TASK DETAILS: Copy out once more, exactly, the line with "clean pre-pandemic endpoints." and all the lines after it, up to the last line of the data.

GIVEN RECORDS:
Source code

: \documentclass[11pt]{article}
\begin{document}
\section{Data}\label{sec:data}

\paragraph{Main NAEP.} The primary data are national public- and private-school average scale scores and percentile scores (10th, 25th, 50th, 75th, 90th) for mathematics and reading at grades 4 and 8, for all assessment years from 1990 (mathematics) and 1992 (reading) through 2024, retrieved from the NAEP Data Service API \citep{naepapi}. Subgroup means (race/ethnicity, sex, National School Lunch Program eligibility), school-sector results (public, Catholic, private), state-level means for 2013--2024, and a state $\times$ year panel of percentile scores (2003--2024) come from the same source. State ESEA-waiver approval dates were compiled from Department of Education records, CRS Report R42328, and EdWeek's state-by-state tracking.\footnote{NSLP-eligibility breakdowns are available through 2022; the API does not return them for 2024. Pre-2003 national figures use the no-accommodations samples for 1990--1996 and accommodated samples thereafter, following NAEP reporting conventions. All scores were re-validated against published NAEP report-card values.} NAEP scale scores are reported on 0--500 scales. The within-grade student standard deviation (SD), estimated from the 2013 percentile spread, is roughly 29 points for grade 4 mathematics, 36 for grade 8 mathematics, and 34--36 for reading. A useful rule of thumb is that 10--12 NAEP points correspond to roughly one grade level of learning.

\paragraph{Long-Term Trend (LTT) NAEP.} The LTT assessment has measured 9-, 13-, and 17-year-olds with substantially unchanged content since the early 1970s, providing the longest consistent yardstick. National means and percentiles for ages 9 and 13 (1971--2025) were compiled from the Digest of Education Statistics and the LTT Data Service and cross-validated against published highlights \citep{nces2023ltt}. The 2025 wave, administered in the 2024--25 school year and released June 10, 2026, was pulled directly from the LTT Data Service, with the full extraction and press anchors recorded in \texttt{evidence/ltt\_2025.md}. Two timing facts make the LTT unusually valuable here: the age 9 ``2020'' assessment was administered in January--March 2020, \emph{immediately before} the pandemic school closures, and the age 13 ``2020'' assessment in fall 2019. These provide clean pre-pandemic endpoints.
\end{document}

EXERCISE RESULT:
\paragraph{Long-Term Trend (LTT) NAEP.} The LTT assessment has measured 9-, 13-, and 17-year-olds with substantially unchanged content since the early 1970s, providing the longest consistent yardstick. National means and percentiles for ages 9 and 13 (1971--2025) were compiled from the Digest of Education Statistics and the LTT Data Service and cross-validated against published highlights \citep{nces2023ltt}. The 2025 wave, administered in the 2024--25 school year and released June 10, 2026, was pulled directly from the LTT Data Service, with the full extraction and press anchors recorded in \texttt{evidence/ltt\_2025.md}. Two timing facts make the LTT unusually valuable here: the age 9 ``2020'' assessment was administered in January--March 2020, \emph{immediately before} the pandemic school closures, and the age 13 ``2020'' assessment in fall 2019. These provide clean pre-pandemic endpoints.
\end{document}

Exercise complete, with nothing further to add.